By Morgan Gilbard
CEDAR RAPIDS, Iowa – Chloe, age seven, waved a homemade valentine at Hillary Clinton’s rally on Saturday night. She clutched a heart flag, cut from construction paper with a hand steadier than her own. At every crescendo of Clinton’s speech, she cheered.
After the candidate’s words and the crowd’s cheers had faded away, I went up to Chloe and asked, “What’s your favorite thing about Hillary?” She looked at me through her glasses, grinned sheepishly and said, “I don’t remember.”
Her aunt prompted Chloe to tell me about their other sign. “There’s been 227 years of men!”
For girls as young as Chloe and women far older, seeing Clinton vye anew for the presidency sparks sentiments more powerful than an abstract conversation about the possibility of the first woman president.

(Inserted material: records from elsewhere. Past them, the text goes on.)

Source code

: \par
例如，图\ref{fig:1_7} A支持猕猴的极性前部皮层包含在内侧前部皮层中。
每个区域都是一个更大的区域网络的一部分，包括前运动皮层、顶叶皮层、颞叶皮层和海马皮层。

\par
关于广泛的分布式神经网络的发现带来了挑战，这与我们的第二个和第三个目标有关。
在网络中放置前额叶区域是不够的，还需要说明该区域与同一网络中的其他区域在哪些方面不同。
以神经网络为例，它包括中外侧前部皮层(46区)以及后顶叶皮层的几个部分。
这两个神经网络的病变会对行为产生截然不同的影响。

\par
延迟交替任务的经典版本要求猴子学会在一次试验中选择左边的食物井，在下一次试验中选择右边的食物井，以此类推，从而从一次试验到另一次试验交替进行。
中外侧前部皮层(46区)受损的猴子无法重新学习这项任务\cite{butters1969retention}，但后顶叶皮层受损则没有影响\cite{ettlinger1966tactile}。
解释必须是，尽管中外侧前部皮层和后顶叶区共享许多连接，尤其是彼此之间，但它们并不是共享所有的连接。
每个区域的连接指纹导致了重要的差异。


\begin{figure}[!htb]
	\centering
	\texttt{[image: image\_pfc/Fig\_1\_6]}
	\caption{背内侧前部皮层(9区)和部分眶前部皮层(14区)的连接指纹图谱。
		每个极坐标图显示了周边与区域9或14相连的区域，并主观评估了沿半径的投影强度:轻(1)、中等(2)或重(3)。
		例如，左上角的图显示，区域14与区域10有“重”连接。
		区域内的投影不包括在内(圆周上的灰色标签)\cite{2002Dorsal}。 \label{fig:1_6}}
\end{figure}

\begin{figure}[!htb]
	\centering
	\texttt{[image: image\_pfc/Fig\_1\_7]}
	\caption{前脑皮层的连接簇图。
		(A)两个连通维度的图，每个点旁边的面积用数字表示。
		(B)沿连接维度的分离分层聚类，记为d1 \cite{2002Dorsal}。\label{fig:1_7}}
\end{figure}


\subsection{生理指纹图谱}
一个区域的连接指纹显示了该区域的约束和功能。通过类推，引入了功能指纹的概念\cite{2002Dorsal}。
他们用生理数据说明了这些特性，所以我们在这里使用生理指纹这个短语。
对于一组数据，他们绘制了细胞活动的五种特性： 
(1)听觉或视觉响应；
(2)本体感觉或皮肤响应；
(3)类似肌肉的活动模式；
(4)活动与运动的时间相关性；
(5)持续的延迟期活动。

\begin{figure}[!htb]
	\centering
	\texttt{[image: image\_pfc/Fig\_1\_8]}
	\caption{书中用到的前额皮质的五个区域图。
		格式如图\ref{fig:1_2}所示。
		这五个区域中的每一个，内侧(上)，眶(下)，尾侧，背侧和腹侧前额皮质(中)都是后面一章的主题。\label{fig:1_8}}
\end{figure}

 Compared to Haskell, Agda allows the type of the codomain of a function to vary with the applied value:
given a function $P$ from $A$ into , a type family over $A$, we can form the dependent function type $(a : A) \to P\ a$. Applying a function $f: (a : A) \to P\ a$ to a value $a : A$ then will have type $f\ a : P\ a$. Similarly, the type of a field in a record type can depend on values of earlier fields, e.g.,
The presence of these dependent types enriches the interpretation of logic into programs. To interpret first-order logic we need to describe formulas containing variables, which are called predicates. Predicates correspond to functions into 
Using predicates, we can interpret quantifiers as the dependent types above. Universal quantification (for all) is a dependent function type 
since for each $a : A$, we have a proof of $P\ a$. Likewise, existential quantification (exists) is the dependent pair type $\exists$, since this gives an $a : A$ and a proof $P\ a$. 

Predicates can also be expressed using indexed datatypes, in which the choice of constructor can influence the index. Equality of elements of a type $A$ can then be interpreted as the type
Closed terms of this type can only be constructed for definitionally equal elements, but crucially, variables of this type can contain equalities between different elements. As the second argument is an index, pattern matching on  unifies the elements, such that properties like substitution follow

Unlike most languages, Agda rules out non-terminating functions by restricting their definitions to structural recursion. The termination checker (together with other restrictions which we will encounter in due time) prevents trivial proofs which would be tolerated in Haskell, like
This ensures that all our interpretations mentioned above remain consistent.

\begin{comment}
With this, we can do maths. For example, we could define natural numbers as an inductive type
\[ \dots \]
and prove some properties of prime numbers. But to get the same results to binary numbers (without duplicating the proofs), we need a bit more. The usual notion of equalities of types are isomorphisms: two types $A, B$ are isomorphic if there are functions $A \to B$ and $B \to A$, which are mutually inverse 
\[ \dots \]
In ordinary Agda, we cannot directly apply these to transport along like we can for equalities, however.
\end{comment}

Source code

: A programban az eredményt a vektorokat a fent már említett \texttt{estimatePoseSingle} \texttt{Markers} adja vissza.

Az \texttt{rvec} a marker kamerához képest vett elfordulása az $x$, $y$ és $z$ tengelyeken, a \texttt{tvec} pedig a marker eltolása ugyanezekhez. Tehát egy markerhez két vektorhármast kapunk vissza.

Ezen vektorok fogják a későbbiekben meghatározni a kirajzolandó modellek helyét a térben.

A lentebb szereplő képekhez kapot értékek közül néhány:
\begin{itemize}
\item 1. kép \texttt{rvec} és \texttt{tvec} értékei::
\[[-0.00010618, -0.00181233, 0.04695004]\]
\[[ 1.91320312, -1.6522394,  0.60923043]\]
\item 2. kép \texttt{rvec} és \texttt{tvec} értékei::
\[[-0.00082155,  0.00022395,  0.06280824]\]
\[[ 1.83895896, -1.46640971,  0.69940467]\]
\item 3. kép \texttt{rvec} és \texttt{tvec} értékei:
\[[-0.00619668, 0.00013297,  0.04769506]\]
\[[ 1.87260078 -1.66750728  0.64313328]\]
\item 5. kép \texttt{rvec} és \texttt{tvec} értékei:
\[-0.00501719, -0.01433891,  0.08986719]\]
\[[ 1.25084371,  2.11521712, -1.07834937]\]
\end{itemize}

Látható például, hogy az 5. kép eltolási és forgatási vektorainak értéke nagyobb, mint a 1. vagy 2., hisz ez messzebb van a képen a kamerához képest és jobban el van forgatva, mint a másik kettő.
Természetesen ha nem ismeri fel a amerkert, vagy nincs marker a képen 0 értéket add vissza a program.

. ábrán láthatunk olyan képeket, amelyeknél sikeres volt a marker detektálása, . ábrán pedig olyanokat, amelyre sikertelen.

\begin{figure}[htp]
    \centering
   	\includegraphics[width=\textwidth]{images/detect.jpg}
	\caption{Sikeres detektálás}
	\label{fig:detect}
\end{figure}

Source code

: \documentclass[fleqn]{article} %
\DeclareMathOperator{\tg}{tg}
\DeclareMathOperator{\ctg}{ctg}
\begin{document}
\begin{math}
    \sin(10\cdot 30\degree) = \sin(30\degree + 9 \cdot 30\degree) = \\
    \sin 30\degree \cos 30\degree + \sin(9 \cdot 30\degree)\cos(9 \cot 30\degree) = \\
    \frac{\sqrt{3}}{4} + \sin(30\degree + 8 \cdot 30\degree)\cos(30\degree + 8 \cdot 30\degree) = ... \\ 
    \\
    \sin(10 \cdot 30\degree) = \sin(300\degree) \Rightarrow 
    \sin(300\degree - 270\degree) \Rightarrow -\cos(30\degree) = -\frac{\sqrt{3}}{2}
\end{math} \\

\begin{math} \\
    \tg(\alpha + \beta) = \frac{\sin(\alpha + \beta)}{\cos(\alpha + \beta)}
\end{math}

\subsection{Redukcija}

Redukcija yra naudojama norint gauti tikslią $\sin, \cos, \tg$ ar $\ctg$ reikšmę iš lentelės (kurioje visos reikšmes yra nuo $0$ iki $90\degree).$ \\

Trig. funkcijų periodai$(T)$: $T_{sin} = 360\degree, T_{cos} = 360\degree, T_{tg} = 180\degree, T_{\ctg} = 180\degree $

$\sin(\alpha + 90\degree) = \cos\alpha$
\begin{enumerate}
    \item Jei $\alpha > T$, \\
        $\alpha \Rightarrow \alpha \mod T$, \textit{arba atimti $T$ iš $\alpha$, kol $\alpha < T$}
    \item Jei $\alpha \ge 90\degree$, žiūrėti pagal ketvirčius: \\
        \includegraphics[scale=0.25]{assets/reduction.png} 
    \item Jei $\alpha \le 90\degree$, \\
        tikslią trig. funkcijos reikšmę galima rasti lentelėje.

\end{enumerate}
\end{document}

Kimberly Frederick, more than 30 years older than Chloe, held a similar valentine and danced through the crowded high school gymnasium. She reflected on what a Clinton victory would mean and said it reminded her of what changed for many black children when Barack Obama was elected president in 2008.
Big dreams suddenly seemed more attainable, she said: “I want every girl to grow up like that, too.”
Frederick flew to Iowa from Texas to volunteer for Clinton. At Saturday’s rally, she wore a crown and donned an American flag as she moved. This was her Woodstock, she said, and she was dancing for far more women than just herself.
In 2008, she met a 94-year-old woman at a Clinton rally. “The woman said, ‘I’m old. If I could be in this fight, I would. So I need younger women like you to fight for me. I want to see a woman president before I die.’”
The old woman died after Clinton lost the nomination. But Frederick never forgot: “She’s not around anymore, but there are other 94-year-old women out there who want the same things. I’m fighting for them.”